▸ **What is required**
Which lines below include "selects"? Copy them all.
= = = = = = =
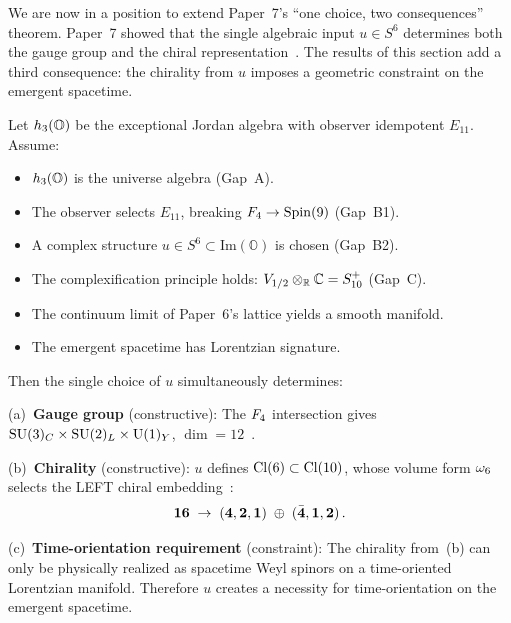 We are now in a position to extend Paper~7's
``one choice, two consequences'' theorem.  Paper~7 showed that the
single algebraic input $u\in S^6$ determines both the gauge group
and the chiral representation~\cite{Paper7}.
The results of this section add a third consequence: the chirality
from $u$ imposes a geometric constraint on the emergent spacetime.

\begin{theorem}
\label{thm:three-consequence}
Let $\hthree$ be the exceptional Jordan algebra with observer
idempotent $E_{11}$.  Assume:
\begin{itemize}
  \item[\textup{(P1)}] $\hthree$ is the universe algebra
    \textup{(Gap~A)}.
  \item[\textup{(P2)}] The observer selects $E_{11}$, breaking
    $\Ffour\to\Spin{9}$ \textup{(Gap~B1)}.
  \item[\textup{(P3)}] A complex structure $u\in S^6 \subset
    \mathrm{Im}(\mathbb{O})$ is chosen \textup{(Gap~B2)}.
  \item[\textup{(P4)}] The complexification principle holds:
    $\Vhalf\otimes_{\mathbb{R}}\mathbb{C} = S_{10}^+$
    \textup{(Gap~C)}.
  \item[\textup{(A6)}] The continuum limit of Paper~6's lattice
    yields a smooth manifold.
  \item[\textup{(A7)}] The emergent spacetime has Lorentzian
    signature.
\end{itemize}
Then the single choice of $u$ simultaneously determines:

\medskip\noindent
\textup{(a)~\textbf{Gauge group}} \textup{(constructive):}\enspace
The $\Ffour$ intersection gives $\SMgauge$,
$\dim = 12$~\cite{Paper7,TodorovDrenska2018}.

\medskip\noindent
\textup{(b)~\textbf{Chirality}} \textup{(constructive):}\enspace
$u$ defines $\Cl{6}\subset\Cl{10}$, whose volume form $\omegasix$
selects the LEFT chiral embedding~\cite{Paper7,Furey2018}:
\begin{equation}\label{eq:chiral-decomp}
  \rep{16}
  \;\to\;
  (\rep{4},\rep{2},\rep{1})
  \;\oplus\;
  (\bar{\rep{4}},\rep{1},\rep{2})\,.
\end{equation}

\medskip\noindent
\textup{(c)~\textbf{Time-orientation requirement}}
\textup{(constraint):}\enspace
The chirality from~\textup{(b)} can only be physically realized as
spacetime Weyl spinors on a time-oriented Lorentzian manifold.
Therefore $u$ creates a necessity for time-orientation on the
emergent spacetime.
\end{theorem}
= = = = = = =
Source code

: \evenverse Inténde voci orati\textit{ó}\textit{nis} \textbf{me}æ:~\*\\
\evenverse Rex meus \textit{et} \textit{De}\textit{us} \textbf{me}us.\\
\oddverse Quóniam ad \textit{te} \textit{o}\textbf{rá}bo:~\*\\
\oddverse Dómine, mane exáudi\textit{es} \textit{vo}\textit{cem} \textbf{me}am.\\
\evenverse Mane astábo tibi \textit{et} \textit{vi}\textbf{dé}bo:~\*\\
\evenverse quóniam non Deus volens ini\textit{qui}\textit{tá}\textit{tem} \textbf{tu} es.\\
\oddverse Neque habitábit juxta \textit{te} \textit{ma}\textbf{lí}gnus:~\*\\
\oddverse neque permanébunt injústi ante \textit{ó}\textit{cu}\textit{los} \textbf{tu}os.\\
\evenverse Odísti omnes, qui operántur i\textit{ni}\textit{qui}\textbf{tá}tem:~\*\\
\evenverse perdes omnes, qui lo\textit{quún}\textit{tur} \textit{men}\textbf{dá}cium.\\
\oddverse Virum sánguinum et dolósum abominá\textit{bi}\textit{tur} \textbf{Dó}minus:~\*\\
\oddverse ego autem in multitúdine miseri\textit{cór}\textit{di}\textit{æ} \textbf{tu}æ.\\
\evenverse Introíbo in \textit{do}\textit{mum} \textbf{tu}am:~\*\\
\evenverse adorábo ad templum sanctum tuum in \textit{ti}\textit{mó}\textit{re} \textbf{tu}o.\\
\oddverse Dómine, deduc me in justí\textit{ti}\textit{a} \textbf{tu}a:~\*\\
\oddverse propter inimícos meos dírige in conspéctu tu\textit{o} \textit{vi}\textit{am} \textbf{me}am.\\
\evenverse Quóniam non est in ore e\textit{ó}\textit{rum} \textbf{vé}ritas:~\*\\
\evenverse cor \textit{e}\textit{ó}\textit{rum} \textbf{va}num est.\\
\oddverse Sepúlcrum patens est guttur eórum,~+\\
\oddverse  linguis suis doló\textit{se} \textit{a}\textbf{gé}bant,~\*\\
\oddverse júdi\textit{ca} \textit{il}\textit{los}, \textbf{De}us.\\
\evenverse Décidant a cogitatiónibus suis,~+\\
= = = = = = =
▸ **Result**
  \item[\textup{(P2)}] The observer selects $E_{11}$, breaking
selects the LEFT chiral embedding~\cite{Paper7,Furey2018}:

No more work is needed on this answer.